WHAT IS NEEDED.
The output should consist solely of the lines running from the one that contains "## 4. Grades" through the end of the records below, copied exactly.

[Start of section]

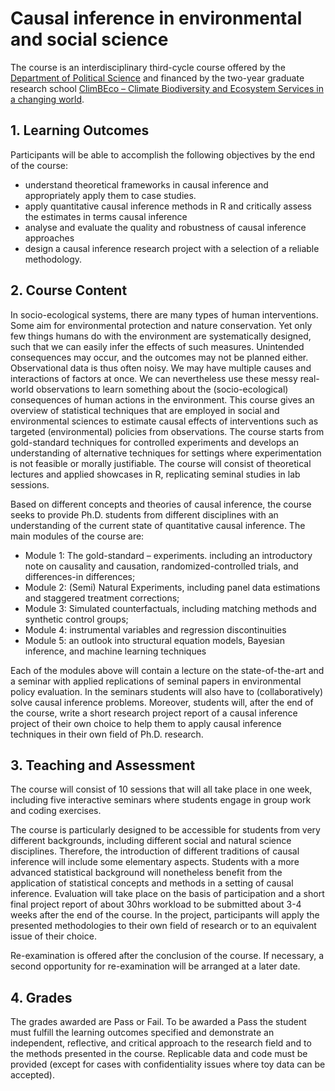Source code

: # Causal inference in environmental and social science

The course is an interdisciplinary third-cycle course offered by the [Department of Political Science](https://www.svet.lu.se/en/) and financed by the two-year graduate research school [ClimBEco – Climate Biodiversity and Ecosystem Services in a changing world](https://www.cec.lu.se/education/postgraduate-studies/climbeco).

## 1. Learning Outcomes
Participants will be able to accomplish the following objectives by the end of the course:

-	understand theoretical frameworks in causal inference and appropriately apply them to case studies.
-	apply quantitative causal inference methods in R and critically assess the estimates in terms causal inference
-	analyse and evaluate the quality and robustness of causal inference approaches
-	design a causal inference research project with a selection of a reliable methodology.

## 2. Course Content

In socio-ecological systems, there are many types of human interventions. Some aim for environmental protection and nature conservation. Yet only few things humans do with the environment are systematically designed, such that we can easily infer the effects of such measures. Unintended consequences may occur, and the outcomes may not be planned either. Observational data is thus often noisy. We may have multiple causes and interactions of factors at once. We can nevertheless use these messy real-world observations to learn something about the (socio-ecological) consequences of human actions in the environment.
This course gives an overview of statistical techniques that are employed in social and environmental sciences to estimate causal effects of interventions such as targeted (environmental) policies from observations. The course starts from gold-standard techniques for controlled experiments and develops an understanding of alternative techniques for settings where experimentation is not feasible or morally justifiable. The course will consist of theoretical lectures and applied showcases in R, replicating seminal studies in lab sessions.

Based on different concepts and theories of causal inference, the course seeks to provide Ph.D. students from different disciplines with an understanding of the current state of quantitative causal inference. The main modules of the course are:

-	Module 1: The gold-standard – experiments. including an introductory note on causality and causation, randomized-controlled trials, and differences-in differences;
-	Module 2: (Semi) Natural Experiments, including panel data estimations and staggered treatment corrections;
-	Module 3: Simulated counterfactuals, including matching methods and synthetic control groups;
-	Module 4: instrumental variables and regression discontinuities
-	Module 5: an outlook into structural equation models, Bayesian inference, and machine learning techniques

Each of the modules above will contain a lecture on the state-of-the-art and a seminar with applied replications of seminal papers in environmental policy evaluation. In the seminars students will also have to (collaboratively) solve causal inference problems. Moreover, students will, after the end of the course, write a short research project report of a causal inference project of their own choice to help them to apply causal inference techniques in their own field of Ph.D. research.

## 3. Teaching and Assessment
The course will consist of 10 sessions that will all take place in one week, including five interactive seminars where students engage in group work and coding exercises.

The course is particularly designed to be accessible for students from very different backgrounds, including different social and natural science disciplines. Therefore, the introduction of different traditions of causal inference will include some elementary aspects. Students with a more advanced statistical background will nonetheless benefit from the application of statistical concepts and methods in a setting of causal inference.
Evaluation will take place on the basis of participation and a short final project report of about 30hrs workload to be submitted about 3-4 weeks after the end of the course. In the project, participants will apply the presented methodologies to their own field of research or to an equivalent issue of their choice.

Re-examination is offered after the conclusion of the course. If necessary, a second opportunity for re-examination will be arranged at a later date.

## 4. Grades
The grades awarded are Pass or Fail. To be awarded a Pass the student must fulfill the learning outcomes specified and demonstrate an independent, reflective, and critical approach to the research field and to the methods presented in the course. Replicable data and code must be provided (except for cases with confidentiality issues where toy data can be accepted).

[End of section]

EXERCISE RESPONSE.
## 4. Grades
The grades awarded are Pass or Fail. To be awarded a Pass the student must fulfill the learning outcomes specified and demonstrate an independent, reflective, and critical approach to the research field and to the methods presented in the course. Replicable data and code must be provided (except for cases with confidentiality issues where toy data can be accepted).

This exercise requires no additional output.